YOUR ASSIGNMENT:
Your copy should match the entries exactly, with the pictures left out.

DATA LISTING:
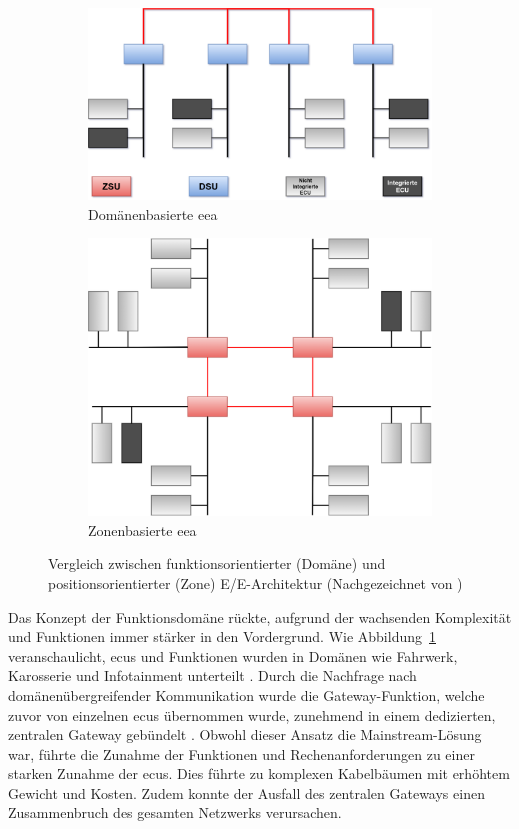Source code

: \begin{figure}[h!]
  \centering
  \begin{subfigure}{.5\textwidth}
    \centering
    \includegraphics[width=\linewidth]{figures/02Grundlagen/Domainbasiert.drawio.png}
    \caption{Domänenbasierte \gls{eea}}
    \label{fig:deea}
  \end{subfigure}%
  \begin{subfigure}{.5\textwidth}
    \centering
    \includegraphics[width=.75\linewidth]{figures/02Grundlagen/Zonenbasiert.drawio.png}
    \caption{Zonenbasierte \gls{eea}}
    \label{fig:zeea}
  \end{subfigure}
  \caption{Vergleich zwischen funktionsorientierter (Domäne) und positionsorientierter (Zone) E/E-Architektur (Nachgezeichnet von \cite{wang2024review})}
  \label{fig:eea}
\end{figure}


Das Konzept der Funktionsdomäne rückte, aufgrund der wachsenden Komplexität und Funktionen immer stärker in den Vordergrund. Wie Abbildung~\ref{fig:deea} veranschaulicht, \glspl{ecu} und Funktionen wurden in Domänen wie Fahrwerk, Karosserie und Infotainment unterteilt \cite{jiang2019vehicle}. Durch die Nachfrage nach domänenübergreifender Kommunikation wurde die Gateway-Funktion, welche zuvor von einzelnen \glspl{ecu} übernommen wurde, zunehmend in einem dedizierten, zentralen Gateway gebündelt \cite{jiang2019vehicle}\cite{zhuRequirementsDrivenAutomotiveElectrical2021}.
Obwohl dieser Ansatz die Mainstream-Lösung war, führte die Zunahme der Funktionen und Rechenanforderungen zu einer starken Zunahme der \glspl{ecu}. Dies führte zu komplexen Kabelbäumen mit erhöhtem Gewicht und Kosten. Zudem konnte der Ausfall des zentralen Gateways einen Zusammenbruch des gesamten Netzwerks verursachen.

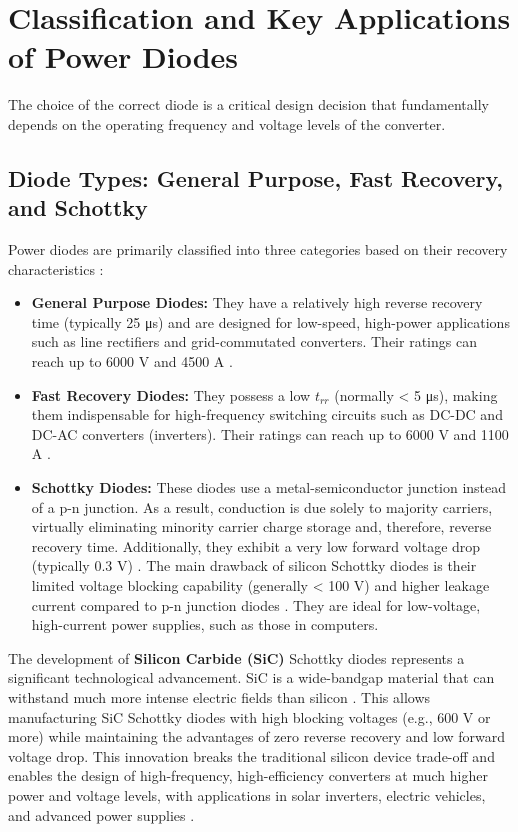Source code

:\documentclass[12pt,a4paper]{article}
\begin{document}
\section{Classification and Key Applications of Power Diodes}

The choice of the correct diode is a critical design decision that fundamentally depends on the operating frequency and voltage levels of the converter.

\subsection{Diode Types: General Purpose, Fast Recovery, and Schottky}

Power diodes are primarily classified into three categories based on their recovery characteristics \cite{rashid2014}:

\begin{itemize}
    \item \textbf{General Purpose Diodes:} They have a relatively high reverse recovery time (typically 25 μs) and are designed for low-speed, high-power applications such as line rectifiers and grid-commutated converters. Their ratings can reach up to 6000 V and 4500 A \cite{rashid2014}.
    
    \item \textbf{Fast Recovery Diodes:} They possess a low $t_{rr}$ (normally < 5 μs), making them indispensable for high-frequency switching circuits such as DC-DC and DC-AC converters (inverters). Their ratings can reach up to 6000 V and 1100 A \cite{rashid2014, mohan2003}.
    
    \item \textbf{Schottky Diodes:} These diodes use a metal-semiconductor junction instead of a p-n junction. As a result, conduction is due solely to majority carriers, virtually eliminating minority carrier charge storage and, therefore, reverse recovery time. Additionally, they exhibit a very low forward voltage drop (typically 0.3 V) \cite{rashid2014, mohan2003}. The main drawback of silicon Schottky diodes is their limited voltage blocking capability (generally < 100 V) and higher leakage current compared to p-n junction diodes \cite{rashid2014}. They are ideal for low-voltage, high-current power supplies, such as those in computers.
\end{itemize}

The development of \textbf{Silicon Carbide (SiC)} Schottky diodes represents a significant technological advancement. SiC is a wide-bandgap material that can withstand much more intense electric fields than silicon \cite{rashid2014, erickson2001}. This allows manufacturing SiC Schottky diodes with high blocking voltages (e.g., 600 V or more) while maintaining the advantages of zero reverse recovery and low forward voltage drop. This innovation breaks the traditional silicon device trade-off and enables the design of high-frequency, high-efficiency converters at much higher power and voltage levels, with applications in solar inverters, electric vehicles, and advanced power supplies \cite{rashid2014}.
\end{document}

WRITTEN REPLY:
Source code

: \begin{figure}[h!]
  \centering
  \begin{subfigure}{.5\textwidth}
    \centering
    \includegraphics[width=\linewidth]{figures/02Grundlagen/Domainbasiert.drawio.png}
    \caption{Domänenbasierte \gls{eea}}
    \label{fig:deea}
  \end{subfigure}%
  \begin{subfigure}{.5\textwidth}
    \centering
    \includegraphics[width=.75\linewidth]{figures/02Grundlagen/Zonenbasiert.drawio.png}
    \caption{Zonenbasierte \gls{eea}}
    \label{fig:zeea}
  \end{subfigure}
  \caption{Vergleich zwischen funktionsorientierter (Domäne) und positionsorientierter (Zone) E/E-Architektur (Nachgezeichnet von \cite{wang2024review})}
  \label{fig:eea}
\end{figure}


Das Konzept der Funktionsdomäne rückte, aufgrund der wachsenden Komplexität und Funktionen immer stärker in den Vordergrund. Wie Abbildung~\ref{fig:deea} veranschaulicht, \glspl{ecu} und Funktionen wurden in Domänen wie Fahrwerk, Karosserie und Infotainment unterteilt \cite{jiang2019vehicle}. Durch die Nachfrage nach domänenübergreifender Kommunikation wurde die Gateway-Funktion, welche zuvor von einzelnen \glspl{ecu} übernommen wurde, zunehmend in einem dedizierten, zentralen Gateway gebündelt \cite{jiang2019vehicle}\cite{zhuRequirementsDrivenAutomotiveElectrical2021}.
Obwohl dieser Ansatz die Mainstream-Lösung war, führte die Zunahme der Funktionen und Rechenanforderungen zu einer starken Zunahme der \glspl{ecu}. Dies führte zu komplexen Kabelbäumen mit erhöhtem Gewicht und Kosten. Zudem konnte der Ausfall des zentralen Gateways einen Zusammenbruch des gesamten Netzwerks verursachen.

Source code

:\documentclass[12pt,a4paper]{article}
\begin{document}
\section{Classification and Key Applications of Power Diodes}

The choice of the correct diode is a critical design decision that fundamentally depends on the operating frequency and voltage levels of the converter.

\subsection{Diode Types: General Purpose, Fast Recovery, and Schottky}

Power diodes are primarily classified into three categories based on their recovery characteristics \cite{rashid2014}:

\begin{itemize}
    \item \textbf{General Purpose Diodes:} They have a relatively high reverse recovery time (typically 25 μs) and are designed for low-speed, high-power applications such as line rectifiers and grid-commutated converters. Their ratings can reach up to 6000 V and 4500 A \cite{rashid2014}.
    
    \item \textbf{Fast Recovery Diodes:} They possess a low $t_{rr}$ (normally < 5 μs), making them indispensable for high-frequency switching circuits such as DC-DC and DC-AC converters (inverters). Their ratings can reach up to 6000 V and 1100 A \cite{rashid2014, mohan2003}.
    
    \item \textbf{Schottky Diodes:} These diodes use a metal-semiconductor junction instead of a p-n junction. As a result, conduction is due solely to majority carriers, virtually eliminating minority carrier charge storage and, therefore, reverse recovery time. Additionally, they exhibit a very low forward voltage drop (typically 0.3 V) \cite{rashid2014, mohan2003}. The main drawback of silicon Schottky diodes is their limited voltage blocking capability (generally < 100 V) and higher leakage current compared to p-n junction diodes \cite{rashid2014}. They are ideal for low-voltage, high-current power supplies, such as those in computers.
\end{itemize}

The development of \textbf{Silicon Carbide (SiC)} Schottky diodes represents a significant technological advancement. SiC is a wide-bandgap material that can withstand much more intense electric fields than silicon \cite{rashid2014, erickson2001}. This allows manufacturing SiC Schottky diodes with high blocking voltages (e.g., 600 V or more) while maintaining the advantages of zero reverse recovery and low forward voltage drop. This innovation breaks the traditional silicon device trade-off and enables the design of high-frequency, high-efficiency converters at much higher power and voltage levels, with applications in solar inverters, electric vehicles, and advanced power supplies \cite{rashid2014}.
\end{document}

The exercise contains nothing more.